Aylin, Zeynep'in sözlerinin geri kalanını duymadı, zihni başka yerlere dalmıştı. Sonunda, Zeynep aramayı sonlandırdı.
Zeynep'in araması, uykusunu tamamıyla dağıtmıştı, telefonu o kadar sıkı kavramıştı ki parmak eklemleri bembeyaz olmuştu.
Bu duruma nasıl kızmazdı ki?
Telefon görüşmesi sırasında kendini sakin kalmaya zorlamıştı, sahip olduğu son onuruna sımsıkı tutunarak.
Telefonunda gezinerek dikkatini başka yöne çekmeye çalıştı, ancak Burak'ın Sıfır Kulübü'ndeki kavgasının haberi çoktan internette yayılmıştı.
Hikâyeler Burak'ı tutkulu bir aşık, sevdiği kişi için her şeyi riske atmaya hazır bir adam olarak resmediyor ve onu cesur ve umutsuz bir romantik olarak tasvir ediyor.
Aylin okudukça daha da sinirleniyordu. Artık dayanamadı, telefonunu bıraktı ve başucundaki lambayı kapattı.

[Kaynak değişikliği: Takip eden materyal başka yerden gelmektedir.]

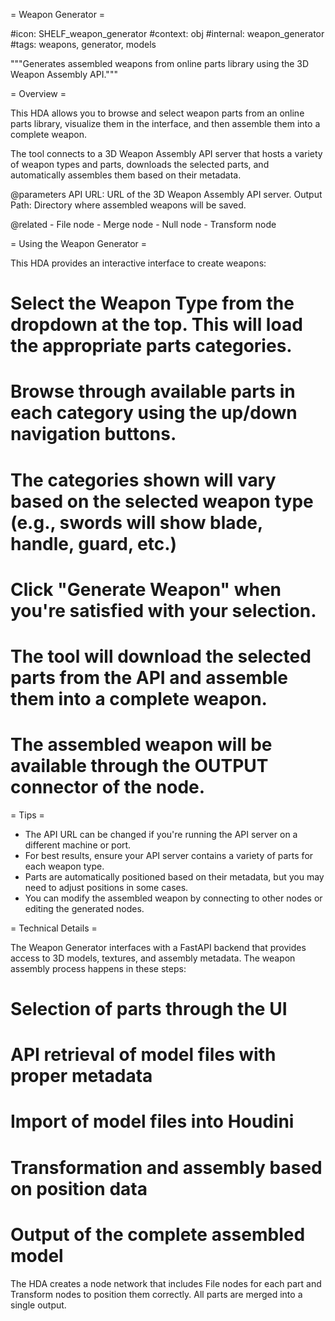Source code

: = Weapon Generator =

#icon: SHELF_weapon_generator
#context: obj
#internal: weapon_generator
#tags: weapons, generator, models

"""Generates assembled weapons from online parts library using the 3D Weapon Assembly API."""

= Overview =

This HDA allows you to browse and select weapon parts from an online parts library,
visualize them in the interface, and then assemble them into a complete weapon.

The tool connects to a 3D Weapon Assembly API server that hosts a variety of weapon types
and parts, downloads the selected parts, and automatically assembles them based on their
metadata.

@parameters
    API URL:
        URL of the 3D Weapon Assembly API server.
    Output Path:
        Directory where assembled weapons will be saved.

@related
    - File node
    - Merge node
    - Null node
    - Transform node

= Using the Weapon Generator =

This HDA provides an interactive interface to create weapons:

# Select the Weapon Type from the dropdown at the top. This will load the appropriate parts categories.
# Browse through available parts in each category using the up/down navigation buttons.
# The categories shown will vary based on the selected weapon type (e.g., swords will show blade, handle, guard, etc.)
# Click "Generate Weapon" when you're satisfied with your selection.
# The tool will download the selected parts from the API and assemble them into a complete weapon.
# The assembled weapon will be available through the OUTPUT connector of the node.

= Tips =
    
* The API URL can be changed if you're running the API server on a different machine or port.
* For best results, ensure your API server contains a variety of parts for each weapon type.
* Parts are automatically positioned based on their metadata, but you may need to adjust positions in some cases.
* You can modify the assembled weapon by connecting to other nodes or editing the generated nodes.

= Technical Details =

The Weapon Generator interfaces with a FastAPI backend that provides access to 3D models, textures,
and assembly metadata. The weapon assembly process happens in these steps:

# Selection of parts through the UI
# API retrieval of model files with proper metadata
# Import of model files into Houdini
# Transformation and assembly based on position data
# Output of the complete assembled model

The HDA creates a node network that includes File nodes for each part and Transform nodes to position them
correctly. All parts are merged into a single output.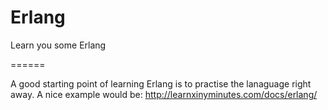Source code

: Erlang
======

Learn you some Erlang 


======

A good starting point of learning Erlang is to practise the lanaguage right away. 
A nice example would be: http://learnxinyminutes.com/docs/erlang/

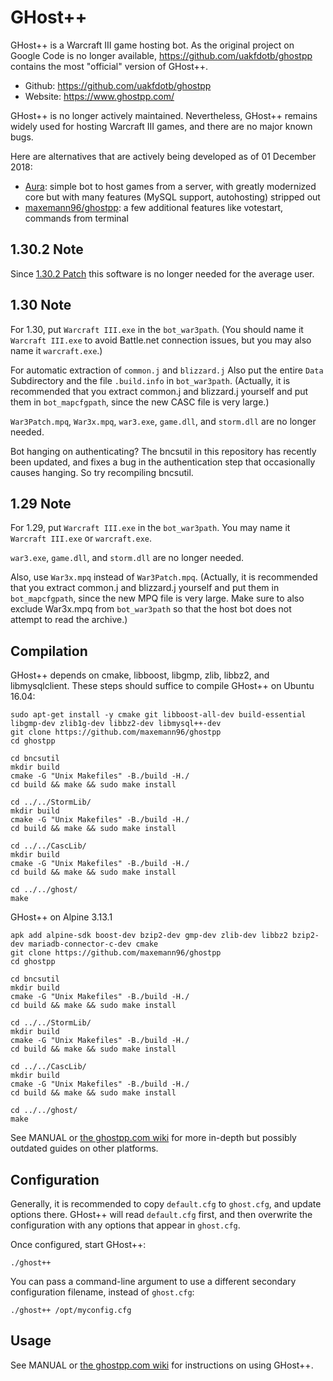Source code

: GHost++
=======

GHost++ is a Warcraft III game hosting bot. As the original project on Google Code is no longer available, https://github.com/uakfdotb/ghostpp contains the most "official" version of GHost++.

* Github: https://github.com/uakfdotb/ghostpp
* Website: https://www.ghostpp.com/

GHost++ is no longer actively maintained. Nevertheless, GHost++ remains widely used for hosting Warcraft III games, and there are no major known bugs.

Here are alternatives that are actively being developed as of 01 December 2018:

* [Aura](https://github.com/Josko/aura-bot/): simple bot to host games from a server, with greatly modernized core but with many features (MySQL support, autohosting) stripped out
* [maxemann96/ghostpp](https://github.com/maxemann96/ghostpp): a few additional features like votestart, commands from terminal

1.30.2 Note
---------
Since [1.30.2 Patch](https://us.forums.blizzard.com/en/warcraft3/t/1-30-2-patch-notes/1672) this software is no longer needed for the average user.

1.30 Note
---------

For 1.30, put `Warcraft III.exe` in the `bot_war3path`. (You should name it `Warcraft III.exe` to avoid Battle.net connection issues, but you may also name it `warcraft.exe`.)

For automatic extraction of `common.j` and `blizzard.j` Also put the entire `Data` Subdirectory and the file `.build.info` in `bot_war3path`. (Actually, it is recommended that you extract common.j and blizzard.j yourself and put them in `bot_mapcfgpath`, since the new CASC file is very large.)

`War3Patch.mpq`, `War3x.mpq`, `war3.exe`, `game.dll`, and `storm.dll` are no longer needed.

Bot hanging on authenticating? The bncsutil in this repository has recently been updated, and fixes a bug in the authentication step that occasionally causes hanging. So try recompiling bncsutil.

1.29 Note
---------

For 1.29, put `Warcraft III.exe` in the `bot_war3path`. You may name it `Warcraft III.exe` or `warcraft.exe`.

`war3.exe`, `game.dll`, and `storm.dll` are no longer needed.

Also, use `War3x.mpq` instead of `War3Patch.mpq`. (Actually, it is recommended that you extract common.j and blizzard.j yourself and put them in `bot_mapcfgpath`, since the new MPQ file is very large. Make sure to also exclude War3x.mpq from `bot_war3path` so that the host bot does not attempt to read the archive.)

Compilation
-----------

GHost++ depends on cmake, libboost, libgmp, zlib, libbz2, and libmysqlclient. These steps should suffice to compile GHost++ on Ubuntu 16.04:

	sudo apt-get install -y cmake git libboost-all-dev build-essential libgmp-dev zlib1g-dev libbz2-dev libmysql++-dev
	git clone https://github.com/maxemann96/ghostpp
	cd ghostpp

    cd bncsutil
    mkdir build
    cmake -G "Unix Makefiles" -B./build -H./
    cd build && make && sudo make install

    cd ../../StormLib/
    mkdir build
    cmake -G "Unix Makefiles" -B./build -H./
    cd build && make && sudo make install

    cd ../../CascLib/
    mkdir build
    cmake -G "Unix Makefiles" -B./build -H./
    cd build && make && sudo make install

	cd ../../ghost/
	make

GHost++ on Alpine 3.13.1

	apk add alpine-sdk boost-dev bzip2-dev gmp-dev zlib-dev libbz2 bzip2-dev mariadb-connector-c-dev cmake
	git clone https://github.com/maxemann96/ghostpp
	cd ghostpp

    cd bncsutil
    mkdir build
    cmake -G "Unix Makefiles" -B./build -H./
    cd build && make && sudo make install

    cd ../../StormLib/
    mkdir build
    cmake -G "Unix Makefiles" -B./build -H./
    cd build && make && sudo make install

    cd ../../CascLib/
    mkdir build
    cmake -G "Unix Makefiles" -B./build -H./
    cd build && make && sudo make install

	cd ../../ghost/
	make

See MANUAL or [the ghostpp.com wiki](https://www.ghostpp.com/wiki/index.php?title=Main_Page) for more in-depth but possibly outdated guides on other platforms.

Configuration
-------------

Generally, it is recommended to copy `default.cfg` to `ghost.cfg`, and update options there. GHost++ will read `default.cfg` first, and then overwrite the configuration with any options that appear in `ghost.cfg`.

Once configured, start GHost++:

	./ghost++

You can pass a command-line argument to use a different secondary configuration filename, instead of `ghost.cfg`:

	./ghost++ /opt/myconfig.cfg

Usage
-----

See MANUAL or [the ghostpp.com wiki](https://www.ghostpp.com/wiki/index.php?title=Main_Page) for instructions on using GHost++.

Karanlık etrafını sardığında, düşüncelerinin daha keskinleştiğini hissetti.
Üç yıllık evlilikleri boyunca, ilişkilerini bir kez bile kamuoyuna açıklamamıştı. Bunun yerine, zamanını farklı kulüplerden kadınlarla eğlenerek geçirmişti. Selin, onun kendisine karşı olan ilgisinden emin olduğu için bunu her fırsatta onun gözüne sokardı.
Şu anda, içten içe çürümüş olan Burak ile olan evliliğini sorguluyordu.
Kapının açılma sesi düşüncelerini böldü. Saate baktı; sabahın beş buçuğuydu.
Burak geri gelmişti, ama yatak odasına dönmemişti. Doğruca çalışma odasına girdi.
Aylin yataktan kalktı, derin bir nefes alarak çalışma odasına doğru yürüdü ve kapıyı çaldı.
Cevap gelmemişti.
Tekrar kapıyı çaldı, bu sefer kapıyı açmak için kolu çevirip içeri girdi.
"Girmene izin verdim mi?" Burak'ın sesi keskinleşti, aniden gelen bu bölünmeyle ifadesi bir anda sertleşti.
Aylin bir an tereddüt etti. Sonra, tüm cesaretini toplayarak onun gözlerine baktı. "Boşanalım."